On Tuesday (May 15), Senior Analyst Tien-Tsin Huang of JPMorgan Securities interviewed Visa CEO Alfred Kelly at the JPMorgan Chase Global Technology, Media and Communications Conference. In the interview, Kelly offered up details beyond the earnings call that was held last month, covering topics as far-flung as Europe, contactless payments and buy buttons, according to a transcript released by Seeking Alpha.
Huang asked about some of the positive surprises or points of pride beyond the earnings release, and Kelly noted that “the continued progress we’re making in Europe probably comes top of mind to me … As of a couple of weeks ago, we’re finished the migration of all of our clearing and settlement from the legacy European system on to our global VisaNet system. We began, about two weeks ago, the migration of all of authorization.”
He continued, “We did the clearing and settlement migration in four tranches over a two-month period. The authorization is going to be converted account-by-account, so there is going to be 500 or so individual conversions. [We’ve] probably done about somewhere in the mid-teens so far, and this will continue over the next five to seven months, and then we’ll be completely converted. And that will be the last big step of the integration.”
Kelly also told the conference that “we’re really starting to pick up traction on our push payment Visa Direct capability. We’ve chosen a path of going down and utilizing our rails for push payments rather than trying to piece together country-by-country an ACH network to facilitate this. And we’re obviously behind a number of the P2P payments, but we’ve also started to get into other use payments that are allowing us to really push Visa Direct in big ways.”
The CEO added that his company continues to make progress with its efforts in contactless payments, saying that beyond the lack of progress in the United States, “we’ve seen really good progress around the world.”
He noted that, a year ago, one out of every eight global transactions processed by the company was contactless, moving up to one in five last quarter.
“And the U.S., [a] year ago, was 40 percent of the non-contactless transactions,” he said. “Now, the U.S. is half of the non-contactless transactions in the United States. So we’re obviously very focused on getting contactless going in the U.S. … It’s going to be a bit of a journey. But over the next couple of years, we’ll start to make progress on contactless in the United States, because it only makes sense because it’s a better transaction for the merchant and it’s a better transaction for the consumer.”
Speaking generally, Kelly stated that Visa remains a “very macroeconomic business. So even when a deal is announced in a quarter, it’s quarter’s out before it really has impact.”
Looking at individual markets, in some ways the United States may be mature, but Kelly noted that roughly $3 trillion is spent via cash and checks by consumers. The CEO said that the company is setting its sights on “the long tail of smaller merchants … we have to do a better job of educating consumers and merchants … of the expense to them of dealing with so much cash.”
He said that eCommerce is a growth factor in the U.S. B2B remains promising, as well, as 10 percent of transactions in that space are card-based.
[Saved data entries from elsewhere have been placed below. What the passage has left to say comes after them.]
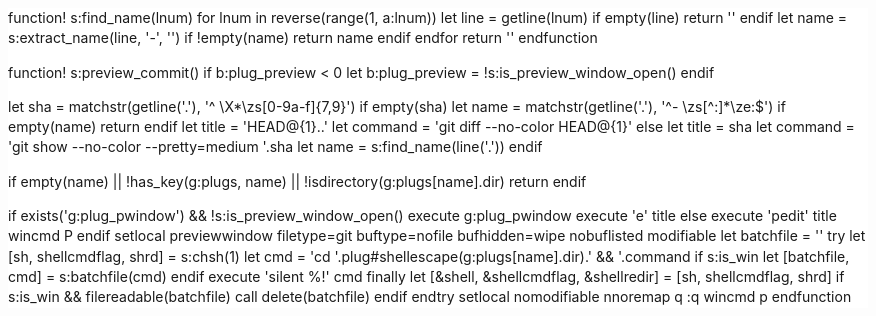 function! s:find_name(lnum)
  for lnum in reverse(range(1, a:lnum))
    let line = getline(lnum)
    if empty(line)
      return ''
    endif
    let name = s:extract_name(line, '-', '')
    if !empty(name)
      return name
    endif
  endfor
  return ''
endfunction

function! s:preview_commit()
  if b:plug_preview < 0
    let b:plug_preview = !s:is_preview_window_open()
  endif

  let sha = matchstr(getline('.'), '^  \X*\zs[0-9a-f]\{7,9}')
  if empty(sha)
    let name = matchstr(getline('.'), '^- \zs[^:]*\ze:$')
    if empty(name)
      return
    endif
    let title = 'HEAD@{1}..'
    let command = 'git diff --no-color HEAD@{1}'
  else
    let title = sha
    let command = 'git show --no-color --pretty=medium '.sha
    let name = s:find_name(line('.'))
  endif

  if empty(name) || !has_key(g:plugs, name) || !isdirectory(g:plugs[name].dir)
    return
  endif

  if exists('g:plug_pwindow') && !s:is_preview_window_open()
    execute g:plug_pwindow
    execute 'e' title
  else
    execute 'pedit' title
    wincmd P
  endif
  setlocal previewwindow filetype=git buftype=nofile bufhidden=wipe nobuflisted modifiable
  let batchfile = ''
  try
    let [sh, shellcmdflag, shrd] = s:chsh(1)
    let cmd = 'cd '.plug#shellescape(g:plugs[name].dir).' && '.command
    if s:is_win
      let [batchfile, cmd] = s:batchfile(cmd)
    endif
    execute 'silent %!' cmd
  finally
    let [&shell, &shellcmdflag, &shellredir] = [sh, shellcmdflag, shrd]
    if s:is_win && filereadable(batchfile)
      call delete(batchfile)
    endif
  endtry
  setlocal nomodifiable
  nnoremap <silent> <buffer> q :q<cr>
  wincmd p
endfunction
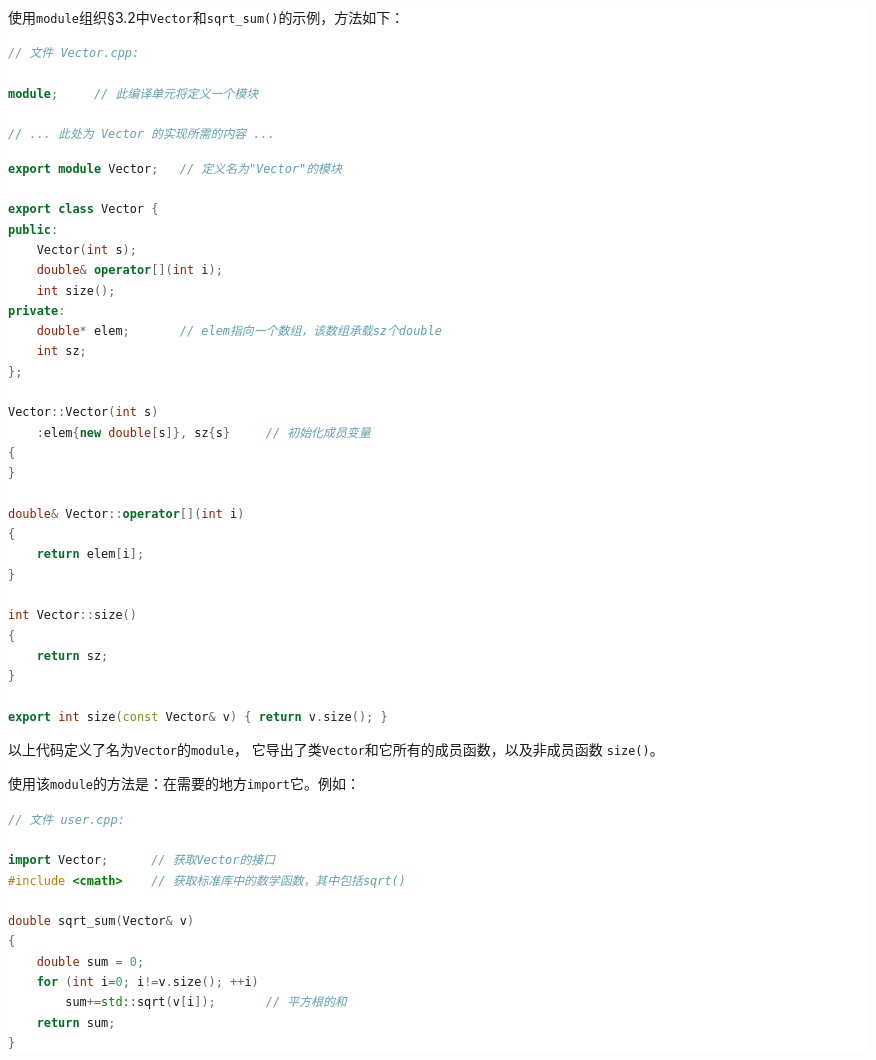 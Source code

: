 使用`module`组织§3.2中`Vector`和`sqrt_sum()`的示例，方法如下：

```cpp
// 文件 Vector.cpp:

module;     // 此编译单元将定义一个模块

// ... 此处为 Vector 的实现所需的内容 ...
```

```cpp
export module Vector;   // 定义名为"Vector"的模块

export class Vector {
public:
    Vector(int s);
    double& operator[](int i);
    int size();
private:
    double* elem;       // elem指向一个数组，该数组承载sz个double
    int sz;
};

Vector::Vector(int s)
    :elem{new double[s]}, sz{s}     // 初始化成员变量
{
}

double& Vector::operator[](int i)
{
    return elem[i];
}

int Vector::size()
{
    return sz;
}

export int size(const Vector& v) { return v.size(); }
```

以上代码定义了名为`Vector`的`module`，
它导出了类`Vector`和它所有的成员函数，以及非成员函数 `size()`。

使用该`module`的方法是：在需要的地方`import`它。例如：

```cpp
// 文件 user.cpp:

import Vector;      // 获取Vector的接口
#include <cmath>    // 获取标准库中的数学函数，其中包括sqrt()

double sqrt_sum(Vector& v)
{
    double sum = 0;
    for (int i=0; i!=v.size(); ++i)
        sum+=std::sqrt(v[i]);       // 平方根的和
    return sum;
}
```


[^1]: 在本书翻译的时候，也就是2022年初，`module`已经被纳入 ISO C++，并定义在“INTERNATIONAL STANDARD ISO/IEC 14882:2020”（该标准文件的第6版，出版于2020年12月）的第10章。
Large-ticket activity holds potential for Visa in the U.S., too.
“We’re spending a lot of time thinking about things like rent and education, insurance, and those kinds of things,” he said.
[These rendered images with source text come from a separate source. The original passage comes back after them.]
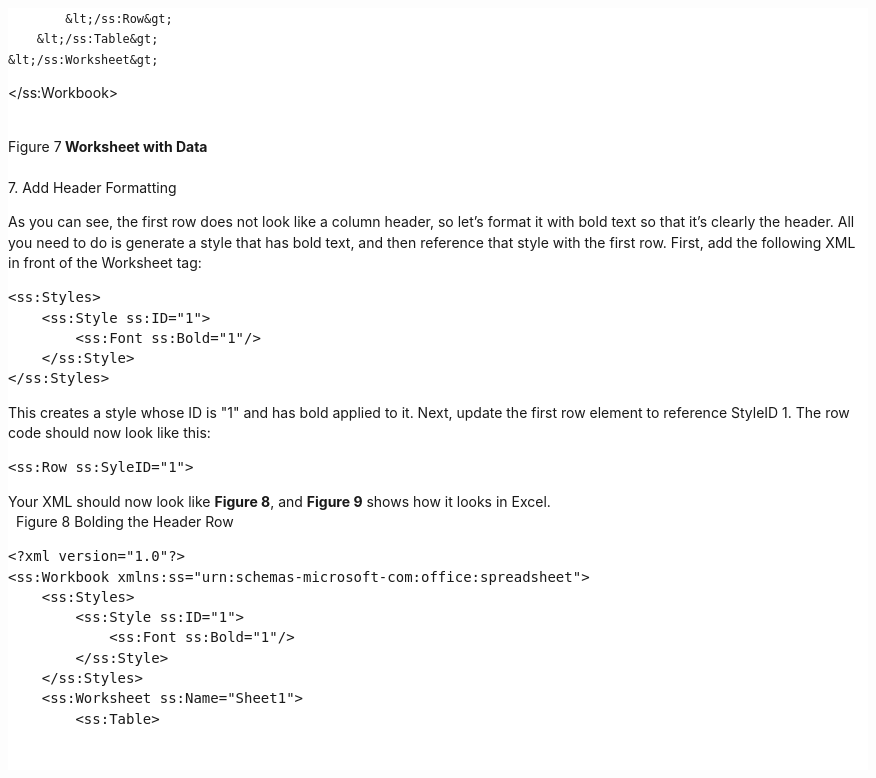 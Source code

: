             &lt;/ss:Row&gt;
        &lt;/ss:Table&gt;
    &lt;/ss:Worksheet&gt;
&lt;/ss:Workbook&gt;

</pre>
</div>
</div>
</div>
</div>
</div>
<div class="ArticleImageSpacer">

<img src="" alt="" />
<div class="ArticleImageCaptionText">Figure 7<strong> Worksheet with Data </strong></div>
</div>
&nbsp;
<div id="s7" class="ArticleTypeTitle">7. Add Header Formatting</div>
<div class="ArticleNormalPara">

As you can see, the first row does not look like a column header, so let’s format it with bold text so that it’s clearly the header. All you need to do is generate a style that has bold text, and then reference that style with the first row. First, add the following XML in front of the Worksheet tag:
<div id="ctl00_MTContentSelector1_mainContentContainer_ctl16_" class="libCScode">
<div class="CodeSnippetTitleBar"></div>
<div dir="ltr">
<pre class="libCScode">&lt;ss:Styles&gt;
    &lt;ss:Style ss:ID="1"&gt;
        &lt;ss:Font ss:Bold="1"/&gt;
    &lt;/ss:Style&gt;
&lt;/ss:Styles&gt;
</pre>
</div>
</div>
This creates a style whose ID is "1" and has bold applied to it. Next, update the first row element to reference StyleID 1. The row code should now look like this:
<div id="ctl00_MTContentSelector1_mainContentContainer_ctl17_" class="libCScode">
<div class="CodeSnippetTitleBar"></div>
<div dir="ltr">
<pre class="libCScode">&lt;ss:Row ss:SyleID="1"&gt;
</pre>
</div>
</div>
Your XML should now look like <strong>Figure 8</strong>, and <strong>Figure 9</strong> shows how it looks in Excel.

</div>
<div class="figmargin">
<div class="MTPS_CollapsibleRegion">
<div class="CollapseRegionLink"><img class="LibC_o" src="" alt="" />  Figure 8 Bolding the Header Row</div>
<div class="MTPS_CollapsibleSection">
<div id="ctl00_MTContentSelector1_mainContentContainer_ctl32_ctl00_ctl00_" class="libCScode">
<div class="CodeSnippetTitleBar"></div>
<div dir="ltr">
<pre class="libCScode">&lt;?xml version="1.0"?&gt;
&lt;ss:Workbook xmlns:ss="urn:schemas-microsoft-com:office:spreadsheet"&gt;
    &lt;ss:Styles&gt;
        &lt;ss:Style ss:ID="1"&gt;
            &lt;ss:Font ss:Bold="1"/&gt;
        &lt;/ss:Style&gt;
    &lt;/ss:Styles&gt;
    &lt;ss:Worksheet ss:Name="Sheet1"&gt;
        &lt;ss:Table&gt; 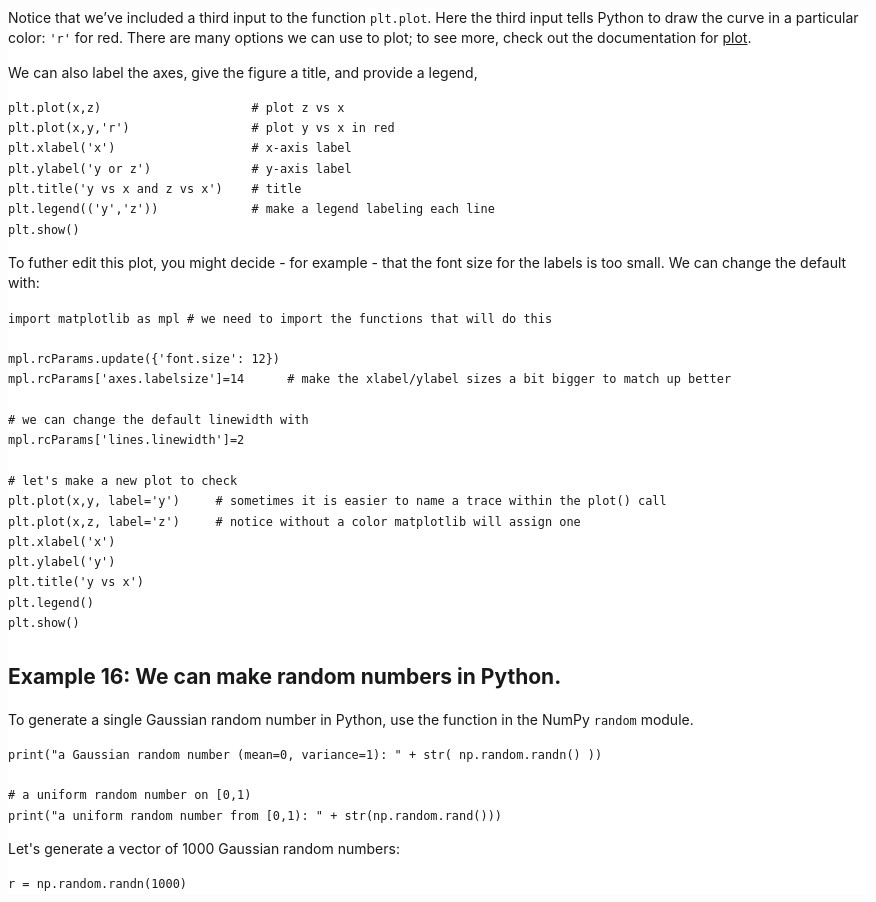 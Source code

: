 Notice that we’ve included a third input to the function `plt.plot`. Here the third input tells Python to draw the curve in a particular color: `'r'` for red. There are many options we can use to plot; to see more, check out the documentation for [plot](https://matplotlib.org/api/_as_gen/matplotlib.pyplot.plot.html).

We can also label the axes, give the figure a title, and provide a legend,

```{code-cell} ipython3
plt.plot(x,z)                     # plot z vs x
plt.plot(x,y,'r')                 # plot y vs x in red
plt.xlabel('x')                   # x-axis label
plt.ylabel('y or z')              # y-axis label
plt.title('y vs x and z vs x')    # title
plt.legend(('y','z'))             # make a legend labeling each line
plt.show()
```

To futher edit this plot, you might decide - for example - that the font size for the labels is too small. We can change the default with:

```{code-cell} ipython3
import matplotlib as mpl # we need to import the functions that will do this

mpl.rcParams.update({'font.size': 12})  
mpl.rcParams['axes.labelsize']=14      # make the xlabel/ylabel sizes a bit bigger to match up better

# we can change the default linewidth with
mpl.rcParams['lines.linewidth']=2

# let's make a new plot to check 
plt.plot(x,y, label='y')     # sometimes it is easier to name a trace within the plot() call
plt.plot(x,z, label='z')     # notice without a color matplotlib will assign one
plt.xlabel('x')
plt.ylabel('y')
plt.title('y vs x')
plt.legend()
plt.show()
```

##  Example 16:  We can make random numbers in Python.
To generate a single Gaussian random number in Python, use the function in the NumPy `random` module.

```{code-cell} ipython3
print("a Gaussian random number (mean=0, variance=1): " + str( np.random.randn() ))

# a uniform random number on [0,1)
print("a uniform random number from [0,1): " + str(np.random.rand()))
```

Let's generate a vector of 1000 Gaussian random numbers:

```{code-cell} ipython3
r = np.random.randn(1000)
```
Announced by Visa earlier this year, the company dropped the signature requirement, with Kelly saying, “The real reason we decided to go for it was we want to force adoption of the EMV. So reality is that we said no signature required for merchants that are EMV-compliant. So we wanted it to be a stimulus to try to continue to drive EMV, because that’s a known proven way to drive down fraud in the industry. The second thing I’d say about all of this is that 75 percent of transactions on Visa in the United States didn’t require signature before this, because they were under various limit.”
Huang asked about eCommerce, with the impetus for a shared buy button among payments players. Kelly answered, “So one of the things I’ve been extremely vocal about internally in Visa, for the last 18 months, is my strong discontent with the Checkout experience in eCommerce. What we have today is the moral equivalent of having to ask them — a face-to-face merchant — to have a different terminal for each network. Imagine the confusion at the point of sale, if you had seven or eight terminals and the checkout person has to actually determine which card you have and go to the right terminal, et cetera. That’s in essence what’s happening in eCom.”
Payments Service Directive 2 (PSD2), said the executive, looms and “I think PSD2 is something that is going to help us and play to some of our strengths. You’ve got the core two factor authentication as the key element of it, we know a lot about authentication. And I think [Visa] can help build solutions for the banks to make sure they’re complying with PSD2 on dual factor authentication. … I think it opens up the opportunity for various new use cases around facilitating mobile technology and maybe real-time payments capability.”